Dataset extract below:

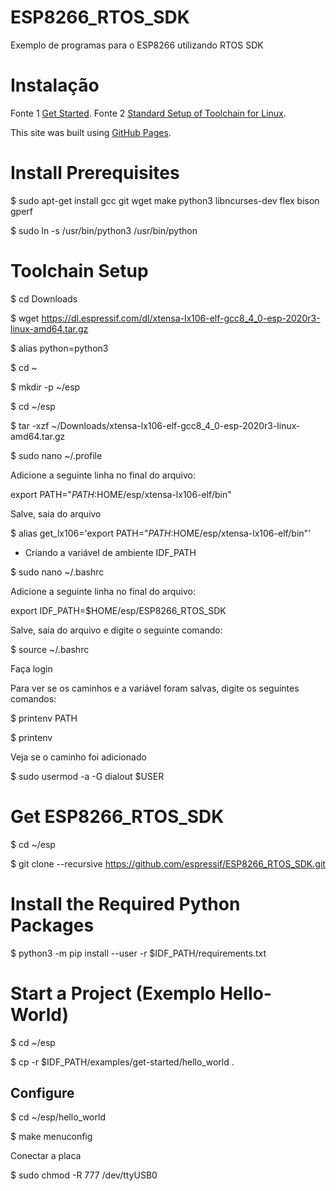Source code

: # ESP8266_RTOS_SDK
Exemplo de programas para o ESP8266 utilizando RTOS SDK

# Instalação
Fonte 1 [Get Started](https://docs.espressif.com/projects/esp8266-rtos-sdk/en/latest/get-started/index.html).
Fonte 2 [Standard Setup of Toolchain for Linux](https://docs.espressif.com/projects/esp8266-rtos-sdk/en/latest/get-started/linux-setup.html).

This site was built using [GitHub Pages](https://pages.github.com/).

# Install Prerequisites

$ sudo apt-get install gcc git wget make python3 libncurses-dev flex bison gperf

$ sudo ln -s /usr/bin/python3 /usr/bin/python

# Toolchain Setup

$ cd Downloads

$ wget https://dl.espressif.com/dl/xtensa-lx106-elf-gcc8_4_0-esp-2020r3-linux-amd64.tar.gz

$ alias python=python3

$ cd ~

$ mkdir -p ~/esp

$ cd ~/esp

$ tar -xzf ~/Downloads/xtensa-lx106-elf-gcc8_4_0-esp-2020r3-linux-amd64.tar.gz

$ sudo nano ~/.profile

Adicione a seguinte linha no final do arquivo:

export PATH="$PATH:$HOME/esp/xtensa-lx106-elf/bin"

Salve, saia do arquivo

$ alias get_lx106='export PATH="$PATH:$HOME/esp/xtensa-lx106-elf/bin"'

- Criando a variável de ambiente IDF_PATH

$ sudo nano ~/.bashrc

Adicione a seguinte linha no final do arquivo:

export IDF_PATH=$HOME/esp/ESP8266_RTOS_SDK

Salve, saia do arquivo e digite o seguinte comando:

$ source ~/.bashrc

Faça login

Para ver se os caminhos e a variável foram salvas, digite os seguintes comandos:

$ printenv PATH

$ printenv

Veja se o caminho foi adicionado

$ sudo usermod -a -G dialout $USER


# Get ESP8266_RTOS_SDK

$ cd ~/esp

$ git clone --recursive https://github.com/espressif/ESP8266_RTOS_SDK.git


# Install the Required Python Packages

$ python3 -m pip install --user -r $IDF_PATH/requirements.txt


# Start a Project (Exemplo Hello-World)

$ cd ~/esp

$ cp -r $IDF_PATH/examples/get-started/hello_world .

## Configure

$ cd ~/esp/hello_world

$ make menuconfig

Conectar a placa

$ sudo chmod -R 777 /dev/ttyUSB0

End of Dataset extract.
Dataset extract below:

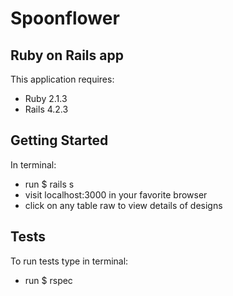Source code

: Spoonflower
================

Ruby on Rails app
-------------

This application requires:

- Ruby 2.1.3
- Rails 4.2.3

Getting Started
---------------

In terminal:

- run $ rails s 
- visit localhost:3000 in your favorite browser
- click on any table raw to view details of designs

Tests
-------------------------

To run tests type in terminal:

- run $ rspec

End of Dataset extract.

What is required: Please go line by line through the records above, copying each one that holds the string "arquivo".

Answer to the problem:
Adicione a seguinte linha no final do arquivo:
Salve, saia do arquivo
Adicione a seguinte linha no final do arquivo:
Salve, saia do arquivo e digite o seguinte comando:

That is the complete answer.